Boxing promoter Dan Duva on Mike Tyson hooking up again with promoter Don King: "Why would anyone expect him to come out smarter? He went to prison for three years, not Princeton."

Stu Grimson, Chicago Blackhawks left wing, explaining why he keeps a color photo of himself above his locker: "That's so when I forget how to spell my name, I can still find my clothes."

Shaquille O'Neal on whether he had visited the Parthenon during his visit to Greece: "I can't really remember the names of the clubs we went to."

Shaquille O'Neal on his lack of championships: "I've won at every level, except college and pro."

Lou Duva, veteran boxing trainer, on the Spartan training regime ofheavyweight Andrew Golota: "He's a guy who gets up at six o'clock in the morning regardless of what time it is."

Pat Williams, Orlando Magic general manager, on his 1992 team's 7-27 record: "We can't win at home. We can't win on the road. As general manager, I just can't figure out where else to play."

Chuck Nevitt, North Carolina State basketball player, explaining to Coach Jim Valvano in 1982 why he appeared nervous at practice: "My sister's expecting a baby, and I don't know if I'm going to be an uncle or an aunt."

Tommy Lasorda, Dodgers manager, when asked in 1981 what terms Mexican-born pitching sensation Fernando Valenzuela might settle for in his upcoming contract negotiations: "He wants Texas back."

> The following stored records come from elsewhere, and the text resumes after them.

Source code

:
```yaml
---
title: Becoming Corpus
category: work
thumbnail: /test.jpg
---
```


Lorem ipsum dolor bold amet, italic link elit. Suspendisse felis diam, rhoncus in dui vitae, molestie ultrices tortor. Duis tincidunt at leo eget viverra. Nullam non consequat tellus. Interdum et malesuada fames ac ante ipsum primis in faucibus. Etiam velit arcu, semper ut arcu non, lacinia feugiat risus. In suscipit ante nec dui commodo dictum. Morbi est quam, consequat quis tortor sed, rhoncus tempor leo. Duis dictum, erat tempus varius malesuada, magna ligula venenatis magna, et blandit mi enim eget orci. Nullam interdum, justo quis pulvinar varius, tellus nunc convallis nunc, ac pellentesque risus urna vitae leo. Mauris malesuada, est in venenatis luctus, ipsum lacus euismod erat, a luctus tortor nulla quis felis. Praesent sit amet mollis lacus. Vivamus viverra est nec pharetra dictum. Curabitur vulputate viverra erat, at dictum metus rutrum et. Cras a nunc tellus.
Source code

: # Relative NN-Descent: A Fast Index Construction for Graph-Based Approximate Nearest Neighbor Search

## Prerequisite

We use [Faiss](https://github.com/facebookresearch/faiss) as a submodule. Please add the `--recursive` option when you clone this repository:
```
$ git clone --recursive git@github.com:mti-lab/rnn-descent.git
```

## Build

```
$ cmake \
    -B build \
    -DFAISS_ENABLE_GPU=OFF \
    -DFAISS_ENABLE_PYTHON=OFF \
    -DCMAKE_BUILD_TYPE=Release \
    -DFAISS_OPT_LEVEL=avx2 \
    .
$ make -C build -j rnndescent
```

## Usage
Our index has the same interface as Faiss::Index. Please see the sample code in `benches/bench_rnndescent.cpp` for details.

Darrell Royal, Texas football coach, asked in 1966 if the abnormal number of Longhorn injuries that season resulted from poor physical conditioning: "One player was lost because he broke his nose. How do you go about getting a nose in condition to play football?"

Mike McCormack, coach of the hapless Baltimore Colts, after the 1981 team's co-captain, offensive guard Robert Pratt, pulled a hamstring running on to the field for the coin toss against St. Louis: "I'm going to send the injured reserve players out for the toss next time."

Steve Spurrier, Florida football coach, telling Gator fans in 1991 that a fire at Auburn's football dorm had destroyed 20 books: "But the real tragedy was that 15 hadn't been colored yet."

Jim Finks, New Orleans Saints general manager, when asked after a 1986 loss what he thought of the refs: "I'm not allowed to comment on lousy officiating."

Alan Kulwicki, stock-car racer, on racing Saturday nights as opposed to Sunday afternoons: "It's basically the same, just darker."

Lincoln Kennedy, Oakland Raiders tackle, on his decision not to vote: "I was going to write myself in, but I was afraid I'd get shot."

Jim Colletto, Purdue football coach and former assistant at Arizona State and Ohio State, on his 11-year-old son's reaction after he took the job with the Boilermakers: "He said: 'Gosh, Dad, that mean's we're not going to any more bowl games.'"

LaVell Edwards, BYU football coach and one of 14 children: "They can't fire me because my family buys too many tickets."

Frank Layden, Utah Jazz president, on a former player: "I told him, 'Son, what is it with you? Is it ignorance or apathy?' He said,'Coach, I don't know and I don't care.'"

Torrin Polk, University of Houston receiver, on his coach, John Jenkins: "He treats us like men. He lets us wear earrings."

Shelby Metcalf, basketball coach at Texas A&M, recounting what he told a player who received four Fs and one D: "Son, looks to me like you're spending too much time on one subject."